WHAT THE TASK REQUIRES> Filter the lines below, keeping each one that holds "projeto".
--- START ---
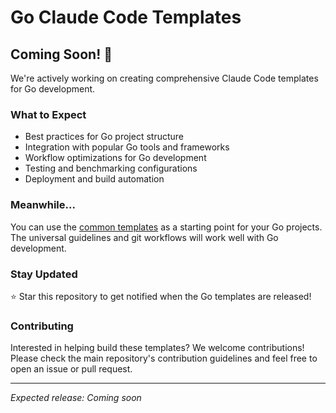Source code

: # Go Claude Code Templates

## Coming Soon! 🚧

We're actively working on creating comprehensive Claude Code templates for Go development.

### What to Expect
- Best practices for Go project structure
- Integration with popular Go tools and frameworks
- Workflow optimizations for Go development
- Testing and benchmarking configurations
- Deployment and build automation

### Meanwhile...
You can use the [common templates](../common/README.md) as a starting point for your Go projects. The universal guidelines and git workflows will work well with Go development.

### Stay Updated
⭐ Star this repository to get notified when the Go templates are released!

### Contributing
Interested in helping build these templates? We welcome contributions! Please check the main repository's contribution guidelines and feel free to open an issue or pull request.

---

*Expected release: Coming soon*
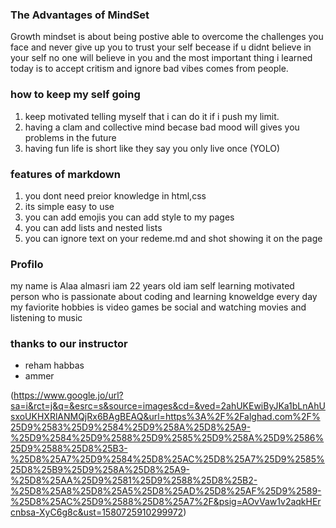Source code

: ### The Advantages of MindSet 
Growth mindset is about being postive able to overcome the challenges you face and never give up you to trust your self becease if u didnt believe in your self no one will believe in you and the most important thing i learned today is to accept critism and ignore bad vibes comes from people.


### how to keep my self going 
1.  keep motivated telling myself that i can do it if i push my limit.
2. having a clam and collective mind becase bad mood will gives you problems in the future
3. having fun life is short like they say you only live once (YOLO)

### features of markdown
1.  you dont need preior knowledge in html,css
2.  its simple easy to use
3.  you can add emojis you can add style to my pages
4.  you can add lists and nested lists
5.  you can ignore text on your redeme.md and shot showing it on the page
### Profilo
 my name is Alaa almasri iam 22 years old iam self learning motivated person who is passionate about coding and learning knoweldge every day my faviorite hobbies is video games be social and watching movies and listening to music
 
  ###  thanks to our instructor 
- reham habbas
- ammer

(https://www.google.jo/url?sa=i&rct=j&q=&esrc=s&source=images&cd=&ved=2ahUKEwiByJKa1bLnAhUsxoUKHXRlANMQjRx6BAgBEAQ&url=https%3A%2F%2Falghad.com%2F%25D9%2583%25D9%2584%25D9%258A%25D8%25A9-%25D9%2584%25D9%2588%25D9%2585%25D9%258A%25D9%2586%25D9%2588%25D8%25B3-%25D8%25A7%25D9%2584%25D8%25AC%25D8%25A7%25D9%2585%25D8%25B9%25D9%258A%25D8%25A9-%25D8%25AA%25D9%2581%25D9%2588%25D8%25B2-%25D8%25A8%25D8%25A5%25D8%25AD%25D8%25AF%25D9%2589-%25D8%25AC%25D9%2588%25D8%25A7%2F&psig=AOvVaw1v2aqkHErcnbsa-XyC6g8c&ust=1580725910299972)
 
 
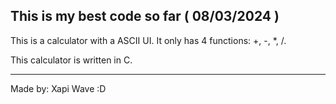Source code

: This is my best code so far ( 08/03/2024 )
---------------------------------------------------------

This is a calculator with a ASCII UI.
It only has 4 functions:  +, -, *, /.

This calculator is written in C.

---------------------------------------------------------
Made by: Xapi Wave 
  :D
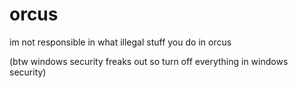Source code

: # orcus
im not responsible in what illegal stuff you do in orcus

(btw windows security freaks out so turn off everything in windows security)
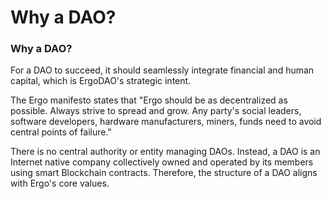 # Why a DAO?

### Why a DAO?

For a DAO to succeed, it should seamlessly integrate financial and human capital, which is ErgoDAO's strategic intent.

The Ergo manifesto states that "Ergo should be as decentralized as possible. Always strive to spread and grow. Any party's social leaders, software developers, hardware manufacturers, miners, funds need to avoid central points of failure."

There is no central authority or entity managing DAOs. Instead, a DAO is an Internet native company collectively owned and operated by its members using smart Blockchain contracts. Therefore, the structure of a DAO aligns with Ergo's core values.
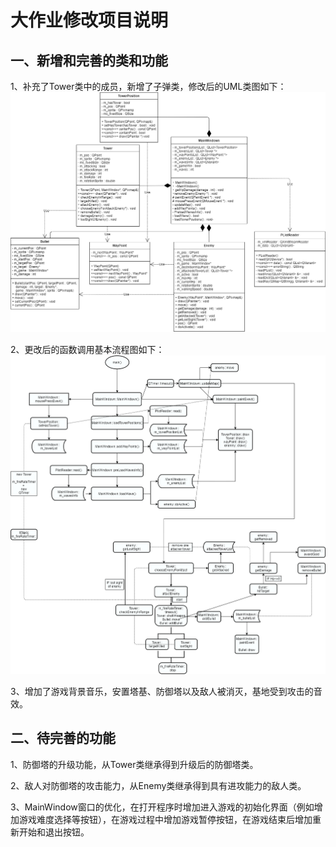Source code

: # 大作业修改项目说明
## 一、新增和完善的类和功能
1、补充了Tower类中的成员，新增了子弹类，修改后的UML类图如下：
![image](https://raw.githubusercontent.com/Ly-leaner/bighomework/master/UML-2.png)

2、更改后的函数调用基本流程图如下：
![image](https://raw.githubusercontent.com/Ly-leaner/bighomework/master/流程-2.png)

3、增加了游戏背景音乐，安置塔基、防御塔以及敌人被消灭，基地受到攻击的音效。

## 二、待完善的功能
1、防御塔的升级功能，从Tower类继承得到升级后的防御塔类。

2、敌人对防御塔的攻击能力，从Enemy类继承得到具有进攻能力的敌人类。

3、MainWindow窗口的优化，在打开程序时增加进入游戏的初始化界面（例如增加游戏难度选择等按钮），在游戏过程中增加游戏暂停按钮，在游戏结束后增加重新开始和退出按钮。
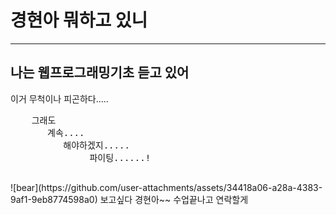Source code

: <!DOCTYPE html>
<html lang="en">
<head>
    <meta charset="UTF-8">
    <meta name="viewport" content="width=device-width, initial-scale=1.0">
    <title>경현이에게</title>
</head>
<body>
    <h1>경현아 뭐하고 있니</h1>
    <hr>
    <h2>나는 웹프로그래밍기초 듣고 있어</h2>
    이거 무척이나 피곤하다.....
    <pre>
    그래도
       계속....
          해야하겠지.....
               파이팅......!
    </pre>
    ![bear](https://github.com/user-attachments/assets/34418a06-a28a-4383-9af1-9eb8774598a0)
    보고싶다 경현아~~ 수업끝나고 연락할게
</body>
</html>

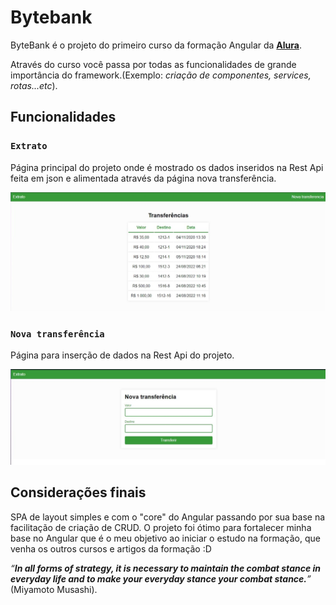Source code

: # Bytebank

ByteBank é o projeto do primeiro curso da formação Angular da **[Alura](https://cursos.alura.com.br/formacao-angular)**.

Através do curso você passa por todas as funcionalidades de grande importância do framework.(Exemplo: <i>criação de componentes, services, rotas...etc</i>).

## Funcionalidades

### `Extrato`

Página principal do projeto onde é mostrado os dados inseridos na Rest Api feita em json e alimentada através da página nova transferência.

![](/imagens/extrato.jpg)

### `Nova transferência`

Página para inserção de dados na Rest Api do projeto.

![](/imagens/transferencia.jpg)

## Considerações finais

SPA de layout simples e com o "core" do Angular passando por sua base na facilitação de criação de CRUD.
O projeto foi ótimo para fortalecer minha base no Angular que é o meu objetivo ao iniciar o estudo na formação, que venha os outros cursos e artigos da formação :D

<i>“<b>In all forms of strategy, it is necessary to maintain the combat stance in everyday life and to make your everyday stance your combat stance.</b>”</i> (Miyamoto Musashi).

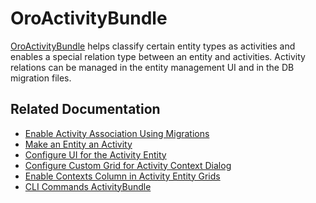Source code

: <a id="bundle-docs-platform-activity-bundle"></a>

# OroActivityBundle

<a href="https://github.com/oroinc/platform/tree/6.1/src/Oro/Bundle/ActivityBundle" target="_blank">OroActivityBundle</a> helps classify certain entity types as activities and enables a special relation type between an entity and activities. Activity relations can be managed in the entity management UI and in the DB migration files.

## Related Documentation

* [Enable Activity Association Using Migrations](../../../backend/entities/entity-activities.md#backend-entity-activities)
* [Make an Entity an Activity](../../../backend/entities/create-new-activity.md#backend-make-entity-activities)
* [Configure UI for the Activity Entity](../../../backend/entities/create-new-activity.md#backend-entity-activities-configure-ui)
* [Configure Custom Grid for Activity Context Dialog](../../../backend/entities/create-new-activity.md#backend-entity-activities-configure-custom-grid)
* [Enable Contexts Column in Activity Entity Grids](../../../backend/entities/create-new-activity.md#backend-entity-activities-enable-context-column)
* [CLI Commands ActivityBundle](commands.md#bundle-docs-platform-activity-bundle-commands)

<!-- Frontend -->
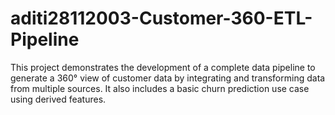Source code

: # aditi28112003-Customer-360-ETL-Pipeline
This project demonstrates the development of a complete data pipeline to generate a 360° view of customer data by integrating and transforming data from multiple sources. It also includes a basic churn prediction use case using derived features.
--- END ---
YOUR RESPONSE>
ByteBank é o projeto do primeiro curso da formação Angular da **[Alura](https://cursos.alura.com.br/formacao-angular)**.
Página principal do projeto onde é mostrado os dados inseridos na Rest Api feita em json e alimentada através da página nova transferência.
Página para inserção de dados na Rest Api do projeto.
O projeto foi ótimo para fortalecer minha base no Angular que é o meu objetivo ao iniciar o estudo na formação, que venha os outros cursos e artigos da formação :D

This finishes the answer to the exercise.